As everyone heads from work, they say their goodbyes with “Stay safe”. It is 2023 and it’s important to get home to wait out the annual “purge”, a twelve hour period when the relatively new US “regime” suspends most laws and allow citizens to take the law into their own hands with no comeback. For twelve hours the emergency services are withdrawn and it’s every woman and man for themselves.
Supposed to “deal with the epidemic of crime facing the nation”, the purge instead seems to create a yearly cycle of revenge and opportunistic murder, mostly at the expense of the working class who can’t afford to secure themselves from vigilante gangs.
Of course, when the regime suspends lawfulness and grants citizens license to “purge”, what’s to stop the government joining in with impunity?
As visions of dystopian societies go, The Purge: Anarchy is promising. Anarchy fostered by the government, and the makings of a citizen-led revolt to upset the rich-favouring purge.

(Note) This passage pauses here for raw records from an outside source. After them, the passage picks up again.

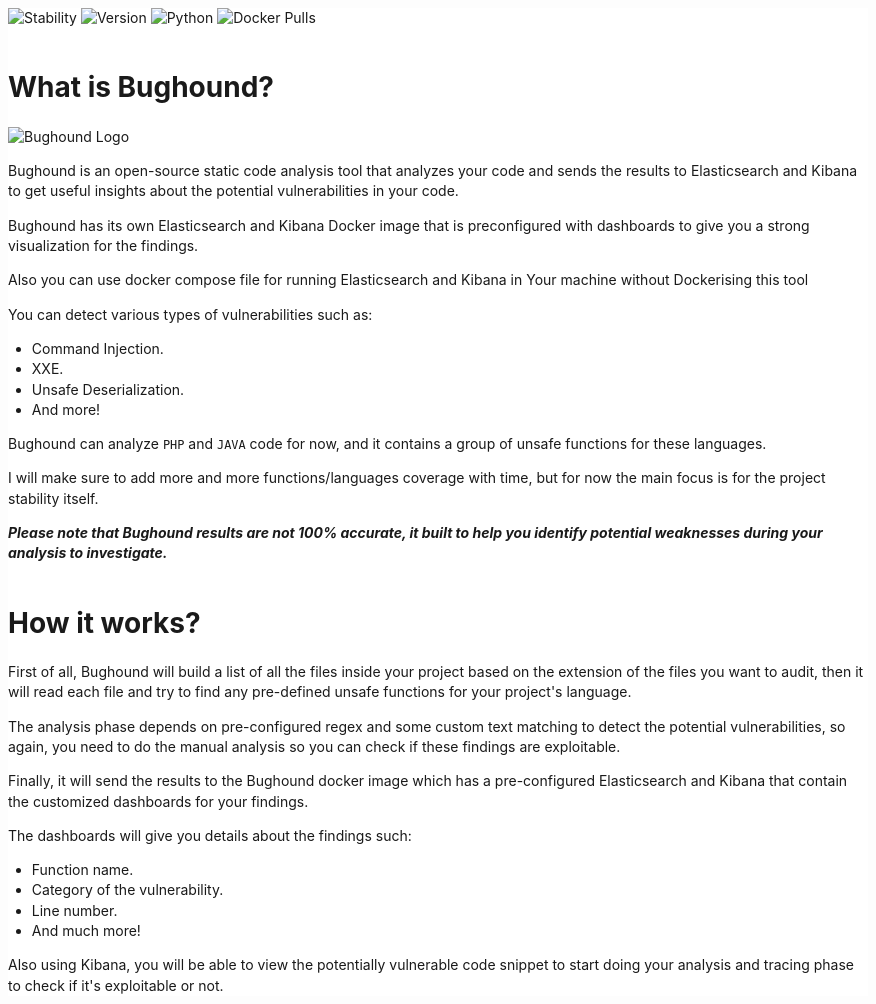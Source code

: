 ![Stability](https://img.shields.io/badge/Stability-Beta-yellowgreen) ![Version](https://img.shields.io/badge/Version-Beta-brightgreen) ![Python](https://img.shields.io/badge/Python-3-blue)
![Docker Pulls](https://img.shields.io/docker/pulls/bughound/bughound)

# What is Bughound?

![Bughound Logo](https://shells.systems/wp-content/uploads/2021/01/Bughound-Logo.png)


Bughound is an open-source static code analysis tool that analyzes your code and sends the results to Elasticsearch and Kibana to get useful insights about the potential vulnerabilities in your code.

Bughound has its own Elasticsearch and Kibana Docker image that is preconfigured with dashboards to give you a strong visualization for the findings.

Also you can use docker compose file for running Elasticsearch and Kibana in Your machine without Dockerising this tool

You can detect various types of vulnerabilities such as:
* Command Injection.
* XXE.
* Unsafe Deserialization.
* And more!

Bughound can analyze `PHP` and `JAVA` code for now, and it contains a group of unsafe functions for these languages.

I will make sure to add more and more functions/languages coverage with time, but for now the main focus is for the project stability itself.


***Please note that Bughound results are not 100% accurate, it built to help you identify potential weaknesses during your analysis to investigate.***



# How it works?

First of all, Bughound will build a list of all the files inside your project based on the extension of the files you want to audit, then it will read each file and try to find any pre-defined unsafe functions for your project's language.

The analysis phase depends on pre-configured regex and some custom text matching to detect the potential vulnerabilities, so again, you need to do the manual analysis so you can check if these findings are exploitable.

Finally, it will send the results to the Bughound docker image which has a pre-configured Elasticsearch and Kibana that contain the customized dashboards for your findings.

The dashboards will give you details about the findings such:
* Function name.
* Category of the vulnerability.
* Line number.
* And much more!

Also using Kibana, you will be able to view the potentially vulnerable code snippet to start doing your analysis and tracing phase to check if it's exploitable or not.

Unfortunately the philosophy is quickly laid to one side and becomes drowned in the brutal scenes of killing on the streets of Los Angeles. [A bigger scale than Channel 4’s Utopia, but significantly less artistic.] You’ll need to suspend disbelief and not ask whether hospitals are safe and staffed during the 12 hour purge, whether prisons turn into convenient sanctuaries, and what other states and the UN have to say about America’s annual call to arms?
The film quickly shows it true colours as an action adventure that revolves around the gun toting Lea, a man driving through the lawless streets in an armoured car on a mission to avenge his son’s death. Along the way he ends up with the bickering couple, the waitress and her daughter to look after. Will he turn out a hero or an antihero?
If your stomach lasts until the end of this brutal film, you’ll hear the haunting refrain from America the Beautiful breaking through the credits. Perhaps it’s from the second verse?
America! America!
God mend thine every flaw,
Confirm thy soul in self-control,
Thy liberty in law!
I can’t help wonder whether the producers were making the point that when the federal government takes the law into its own hands abroad, what is there to stop it entertaining similar measures on its own shores?
Ultimately The Purge: Anarchy is a disappointing film, with an ending the ill-befits the characters. However if gang warfare and families settling scores permanently is your thing, you'll find it showing in cinemas right across the UK and Ireland.